Docs

Errors and rate limits

How the Coassemble API signals failures, the status codes you should plan for, and the request rate the API will accept per IP.

Error envelope

Failed requests respond with a JSON body containing a human-readable message and a structured error object. The error object carries a stable code and the HTTP status.

Example 404 response
{
  "message": "Course not found",
  "error": {
    "code": "NOT_FOUND",
    "status": 404
  }
}

Prefer error.code for application logic and the HTTP status for transport-level handling.

Common status codes

StatusCodeMeaning
400BAD_REQUESTYour request body, query, or path was invalid — for example a missing required field, an unknown enum value, or an unparseable date.
401UNAUTHORIZEDThe Authorization header was missing, malformed, or did not match a valid User ID + API key pair.
403FORBIDDENYour plan does not include the entitlement required by this endpoint (e.g. authoring, analytics, advanced, or SCORM). See Get Started.
404NOT_FOUNDThe resource ID does not exist, or does not belong to your workspace.
429TOO_MANY_REQUESTSYou have exceeded the per-IP rate limit. See below.
500INTERNAL_SERVER_ERRORSomething went wrong on our side. Retry idempotent requests with exponential backoff.

Rate limits

The API enforces a per-IP rate limit on a rolling 1-minute window. Most endpoints share a budget of 100 requests per minute.

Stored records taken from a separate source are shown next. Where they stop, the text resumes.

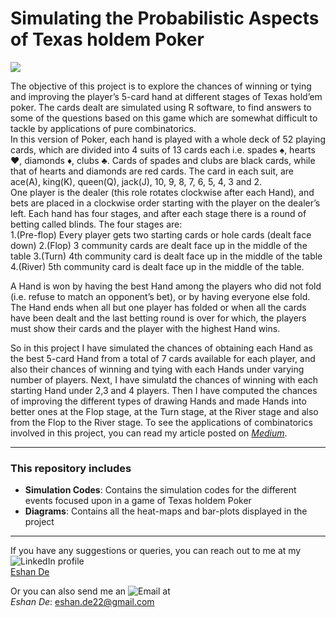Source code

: # Simulating the Probabilistic Aspects of Texas holdem Poker
![](https://img.shields.io/badge/Language_used-The_R_programming_language-blue)

The objective of this project is to explore the chances of winning or tying and improving the player’s 5-card hand at different stages of Texas hold’em poker. The cards dealt are simulated using R software, to find answers to some of the questions based on this game which are somewhat difficult to tackle by applications of pure combinatorics.<br>
In this version of Poker, each hand is played with a whole deck of 52 playing cards, which are divided into 4 suits of 13 cards each i.e. spades ♠, hearts ♥, diamonds ♦, clubs ♣. Cards of spades and clubs are black cards, while that of hearts and diamonds are red cards. The card in each suit, are ace(A), king(K), queen(Q), jack(J), 10, 9, 8, 7, 6, 5, 4, 3 and 2.<br>
One player is the dealer (this role rotates clockwise after each Hand), and bets are placed in a clockwise order starting with the player on the dealer’s left. Each hand has four stages, and after each stage there is a round of betting called blinds. The four stages are:<br>
1.(Pre-flop) Every player gets two starting cards or hole cards (dealt face down)
2.(Flop) 3 community cards are dealt face up in the middle of the table
3.(Turn) 4th community card is dealt face up in the middle of the table
4.(River) 5th community card is dealt face up in the middle of the table.

A Hand is won by having the best Hand among the players who did not fold (i.e. refuse to match an opponent’s bet), or by having everyone else fold. The Hand ends when all but one player has folded or when all the cards have been dealt and the last betting round is over for which, the players must show their cards and the player with the highest Hand wins.

So in this project I have simulated the chances of obtaining each Hand as the best 5-card Hand from a total of 7 cards available for each player, and also their chances of winning and tying with each Hands under varying number of players. Next, I have simulatd the chances of winning with each starting Hand under 2,3 and 4 players. Then I have computed the chances of improving the different types of drawing Hands and made Hands into better ones at the Flop stage, at the Turn stage, at the River stage and also from the Flop to the River stage.
To see the applications of combinatorics involved in this project, you can read my article posted on *[Medium](https://medium.com/@eshan.de22/simulating-the-probabilistic-aspects-in-texas-holdem-poker-ec02857f379f)*.<br>

---

###  This repository includes
- **Simulation Codes**: Contains the simulation codes for the different events focused upon in a game of Texas holdem Poker
- **Diagrams**: Contains all the heat-maps and bar-plots displayed in the project

---

If you have any suggestions or queries, you can reach out to me at my ![LinkedIn](https://img.shields.io/badge/LinkedIn-blue?style=flat&logo=Linkedin) profile <br> 
[Eshan De](https://www.linkedin.com/in/eshan-de-b1635b279/)

Or you can also send me an ![Email](https://img.shields.io/badge/Email-white?style=flat&logo=gmail) at <br>
*Eshan De*: [eshan.de22@gmail.com](mailto:eshan.de22@gmail.com?subject=Regarding%20the%20Poker%20Simulation%20Project%20on%20Github)<br>
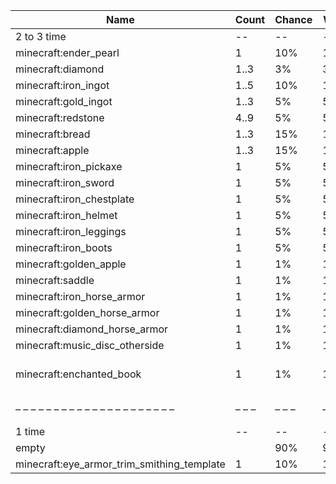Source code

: | Name                                       | Count | Chance | Weight | Comment                                    |
| ------------------------------------------ | ----- | ------ | ------ | ------------------------------------------ |
| 2 to 3 time                                |    -- |     -- |     -- |                                            |
| minecraft:ender_pearl                      |     1 |    10% | 10/100 |                                            |
| minecraft:diamond                          |  1..3 |     3% |  3/100 |                                            |
| minecraft:iron_ingot                       |  1..5 |    10% | 10/100 |                                            |
| minecraft:gold_ingot                       |  1..3 |     5% |  5/100 |                                            |
| minecraft:redstone                         |  4..9 |     5% |  5/100 |                                            |
| minecraft:bread                            |  1..3 |    15% | 15/100 |                                            |
| minecraft:apple                            |  1..3 |    15% | 15/100 |                                            |
| minecraft:iron_pickaxe                     |     1 |     5% |  5/100 |                                            |
| minecraft:iron_sword                       |     1 |     5% |  5/100 |                                            |
| minecraft:iron_chestplate                  |     1 |     5% |  5/100 |                                            |
| minecraft:iron_helmet                      |     1 |     5% |  5/100 |                                            |
| minecraft:iron_leggings                    |     1 |     5% |  5/100 |                                            |
| minecraft:iron_boots                       |     1 |     5% |  5/100 |                                            |
| minecraft:golden_apple                     |     1 |     1% |  1/100 |                                            |
| minecraft:saddle                           |     1 |     1% |  1/100 |                                            |
| minecraft:iron_horse_armor                 |     1 |     1% |  1/100 |                                            |
| minecraft:golden_horse_armor               |     1 |     1% |  1/100 |                                            |
| minecraft:diamond_horse_armor              |     1 |     1% |  1/100 |                                            |
| minecraft:music_disc_otherside             |     1 |     1% |  1/100 |                                            |
| minecraft:enchanted_book                   |     1 |     1% |  1/100 | enchantments: {level: 30, #on_random_loot} |
| – – – – – – – – – – – – – – – – – – – – –  | – – – | – – –  | – – –  | – – – – – – – – – – – – – – – – – – – – –  |
| 1 time                                     |    -- |     -- |     -- |                                            |
| empty                                      |       |    90% |   9/10 |                                            |
| minecraft:eye_armor_trim_smithing_template |     1 |    10% |   1/10 |                                            |
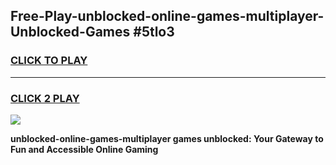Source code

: 
## Free-Play-unblocked-online-games-multiplayer-Unblocked-Games #5tlo3
<h3>
<a href="https://news.freeplayer.one?title=unblocked-online-games-multiplayer&ref=8M">CLICK TO PLAY</a></h3>
<hr>

<h3>
<a href="https://news.freeplayer.one?title=unblocked-online-games-multiplayer&ref=8M">CLICK 2 PLAY</a>
  
</h3>

<a href="https://news.freeplayer.one?title=unblocked-online-games-multiplayer&ref=8M"><img src="https://clearcache.store/games.png"></a>


**unblocked-online-games-multiplayer games unblocked: Your Gateway to Fun and Accessible Online Gaming**
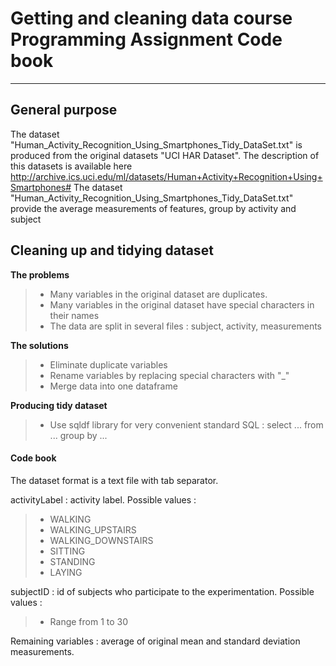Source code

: Getting and cleaning data course Programming Assignment Code book
===================

----------


General purpose
-------------

The dataset "Human_Activity_Recognition_Using_Smartphones_Tidy_DataSet.txt" is produced from the original datasets "UCI HAR Dataset". The description of this datasets is available here http://archive.ics.uci.edu/ml/datasets/Human+Activity+Recognition+Using+Smartphones#
The dataset "Human_Activity_Recognition_Using_Smartphones_Tidy_DataSet.txt" provide the average measurements of features, group by activity and subject

Cleaning up and tidying dataset
-------------

**The problems** 
> - Many variables in the original dataset are duplicates. 
> - Many variables in the original dataset have special characters in their names
> - The data are split in several files : subject, activity, measurements

**The solutions** 
> - Eliminate duplicate variables 
> - Rename variables by replacing special characters with "_"
> - Merge data into one dataframe

**Producing tidy dataset** 
> -  Use sqldf library for very convenient standard SQL : select ... from ... group by ...



#### <i class="icon-folder-open"></i> Code book
The dataset format is a text file with tab separator.

activityLabel : activity label. Possible values :

>- WALKING
>- WALKING_UPSTAIRS
>- WALKING_DOWNSTAIRS
>- SITTING
>- STANDING
>- LAYING

subjectID : id of subjects who participate to the experimentation. Possible values :
>-  Range from 1 to 30

Remaining variables : average of original mean and standard deviation measurements.

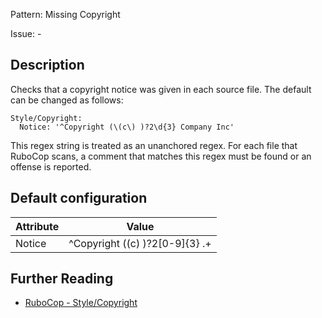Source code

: Pattern: Missing Copyright

Issue: -

## Description

Checks that a copyright notice was given in each source file. The default can be changed as follows:

    Style/Copyright:
      Notice: '^Copyright (\(c\) )?2\d{3} Company Inc'

This regex string is treated as an unanchored regex.  For each file
that RuboCop scans, a comment that matches this regex must be found or
an offense is reported.

## Default configuration

Attribute | Value
--- | ---
Notice | ^Copyright (\(c\) )?2[0-9]{3} .+

## Further Reading

* [RuboCop - Style/Copyright](https://docs.rubocop.org/rubocop/cops_style.html#stylecopyright)
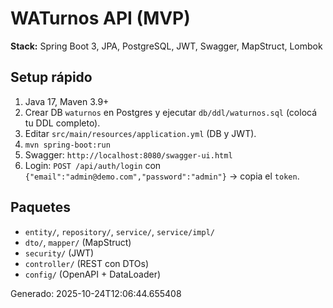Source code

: # WATurnos API (MVP)
**Stack:** Spring Boot 3, JPA, PostgreSQL, JWT, Swagger, MapStruct, Lombok

## Setup rápido
1. Java 17, Maven 3.9+
2. Crear DB `waturnos` en Postgres y ejecutar `db/ddl/waturnos.sql` (colocá tu DDL completo).
3. Editar `src/main/resources/application.yml` (DB y JWT).
4. `mvn spring-boot:run`
5. Swagger: `http://localhost:8080/swagger-ui.html`
6. Login: `POST /api/auth/login` con `{"email":"admin@demo.com","password":"admin"}` → copia el `token`.

## Paquetes
- `entity/`, `repository/`, `service/`, `service/impl/`
- `dto/`, `mapper/` (MapStruct)
- `security/` (JWT)
- `controller/` (REST con DTOs)
- `config/` (OpenAPI + DataLoader)

Generado: 2025-10-24T12:06:44.655408
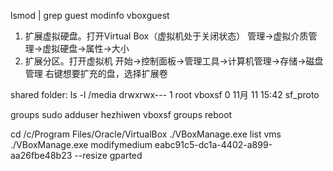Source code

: lsmod | grep guest
modinfo vboxguest

1. 扩展虚拟硬盘。打开Virtual Box（虚拟机处于关闭状态）
管理->虚拟介质管理->虚拟硬盘->属性->大小
2. 扩展分区。打开虚拟机
开始->控制面板->管理工具->计算机管理->存储->磁盘管理
右键想要扩充的盘，选择扩展卷

shared folder:
ls -l /media
drwxrwx---  1 root vboxsf    0 11月 11 15:42 sf_proto

groups
sudo adduser hezhiwen vboxsf
groups
reboot

cd /c/Program Files/Oracle/VirtualBox
./VBoxManage.exe list vms
./VBoxManage.exe modifymedium eabc91c5-dc1a-4402-a899-aa26fbe48b23 --resize <megabytes>
gparted

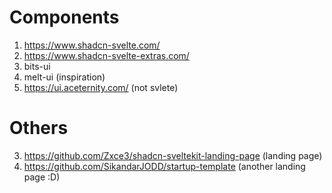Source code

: # Components
1. https://www.shadcn-svelte.com/ 
2. https://www.shadcn-svelte-extras.com/
3. bits-ui
4. melt-ui (inspiration)
5. https://ui.aceternity.com/ (not svlete)   

# Others
3. https://github.com/Zxce3/shadcn-sveltekit-landing-page (landing page)
4. https://github.com/SikandarJODD/startup-template (another landing page :D)

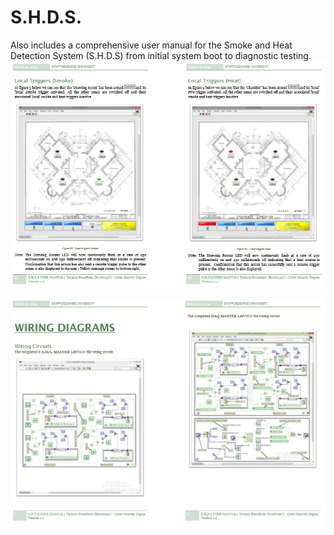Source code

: # S.H.D.S.
Also includes a comprehensive user manual for the Smoke and Heat Detection System (S.H.D.S) from initial system boot to diagnostic testing.
![Screenshot](SHDS.PNG)


![Screenshot](SHDS2.PNG)
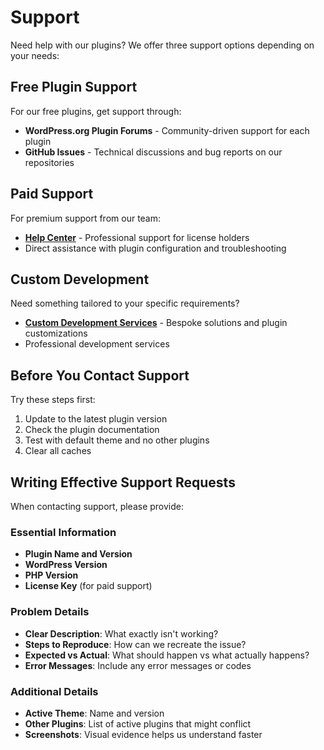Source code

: # Support

Need help with our plugins? We offer three support options depending on your needs:

## Free Plugin Support

For our free plugins, get support through:
- **WordPress.org Plugin Forums** - Community-driven support for each plugin
- **GitHub Issues** - Technical discussions and bug reports on our repositories

## Paid Support

For premium support from our team:
- **[Help Center](https://bracketspace.com/help-center/)** - Professional support for license holders
- Direct assistance with plugin configuration and troubleshooting

## Custom Development

Need something tailored to your specific requirements?
- **[Custom Development Services](https://bracketspace.com/custom-development/)** - Bespoke solutions and plugin customizations
- Professional development services

## Before You Contact Support

Try these steps first:
1. Update to the latest plugin version
2. Check the plugin documentation
3. Test with default theme and no other plugins
4. Clear all caches

## Writing Effective Support Requests

When contacting support, please provide:

### Essential Information
- **Plugin Name and Version**
- **WordPress Version**
- **PHP Version**
- **License Key** (for paid support)

### Problem Details
- **Clear Description**: What exactly isn't working?
- **Steps to Reproduce**: How can we recreate the issue?
- **Expected vs Actual**: What should happen vs what actually happens?
- **Error Messages**: Include any error messages or codes

### Additional Details
- **Active Theme**: Name and version
- **Other Plugins**: List of active plugins that might conflict
- **Screenshots**: Visual evidence helps us understand faster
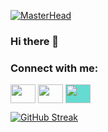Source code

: [![MasterHead](https://imgur.com/a/Lhxr1qI)](https://github.com/Stprry/Stprry/edit/main/README.md)
### Hi there 👋
<h3 align="left">Connect with me:</h3>
<p align="left">
<a href="https://twitter.com/Stprry" target="blank"><img align="center" src="https://cdn.jsdelivr.net/npm/simple-icons@3.0.1/icons/twitter.svg" alt="" height="30" width="40" /></a>
<a href="https://www.linkedin.com/in/sam-perry-1b4493162/" target="blank"><img align="center" src="https://cdn.jsdelivr.net/npm/simple-icons@3.0.1/icons/linkedin.svg" alt="" height="30" width="40" /></a>
<a href="https://www.instagram.com/stperry96/" target="blank"><img align="center" src="https://cdn.jsdelivr.net/npm/simple-icons@3.0.1/icons/instagram.svg" alt="" height="30" width="40" / style="background-color: #65dbd1;"></a>
</p>

[![GitHub Streak](http://github-readme-streak-stats.herokuapp.com?user=Stprry&theme=shades-of-purple&fire=FF8CDA)](https://git.io/streak-stats)
<!--
**Stprry/Stprry** is a ✨ _special_ ✨ repository because its `README.md` (this file) appears on your GitHub profile.

Here are some ideas to get you started:

- 🔭 I’m currently working on ...
- 🌱 I’m currently learning ...
- 👯 I’m looking to collaborate on ...
- 🤔 I’m looking for help with ...
- 💬 Ask me about ...
- 📫 How to reach me: ...
- 😄 Pronouns: ...
- ⚡ Fun fact: ...
-->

When you exceed the budget, the API responds with 429 Too Many Requests and a Retry-After header set to the number of seconds until the window resets:

Example 429 response
HTTP/1.1 429 Too Many Requests
Retry-After: 23
Content-Type: application/json

{
  "message": "Too many requests",
  "error": {
    "code": "TOO_MANY_REQUESTS",
    "status": 429
  }
}

Respect Retry-After rather than retrying immediately. X-RateLimit-* headers are not currently emitted.